Search the records for the string "version" and copy every line in which it appears.

* **The records**:

- - - - - - -

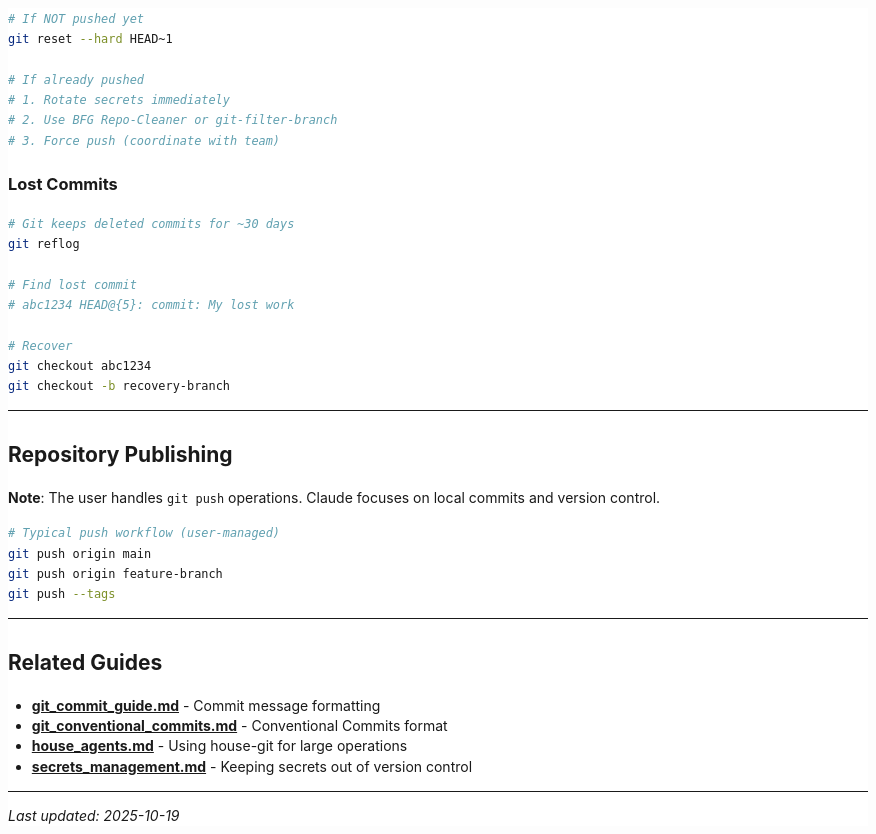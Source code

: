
 ```bash
# If NOT pushed yet
git reset --hard HEAD~1

# If already pushed
# 1. Rotate secrets immediately
# 2. Use BFG Repo-Cleaner or git-filter-branch
# 3. Force push (coordinate with team)
```

### Lost Commits

```bash
# Git keeps deleted commits for ~30 days
git reflog

# Find lost commit
# abc1234 HEAD@{5}: commit: My lost work

# Recover
git checkout abc1234
git checkout -b recovery-branch
```

---

## Repository Publishing

**Note**: The user handles `git push` operations. Claude focuses on local commits and version control.

```bash
# Typical push workflow (user-managed)
git push origin main
git push origin feature-branch
git push --tags
```

---

## Related Guides

- **[git_commit_guide.md](git_commit_guide.md)** - Commit message formatting
- **[git_conventional_commits.md](git_conventional_commits.md)** - Conventional Commits format
- **[house_agents.md](house_agents.md)** - Using house-git for large operations
- **[secrets_management.md](secrets_management.md)** - Keeping secrets out of version control

---

*Last updated: 2025-10-19*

- - - - - - -

* **Expected answer**:
**Note**: The user handles `git push` operations. Claude focuses on local commits and version control.
- **[secrets_management.md](secrets_management.md)** - Keeping secrets out of version control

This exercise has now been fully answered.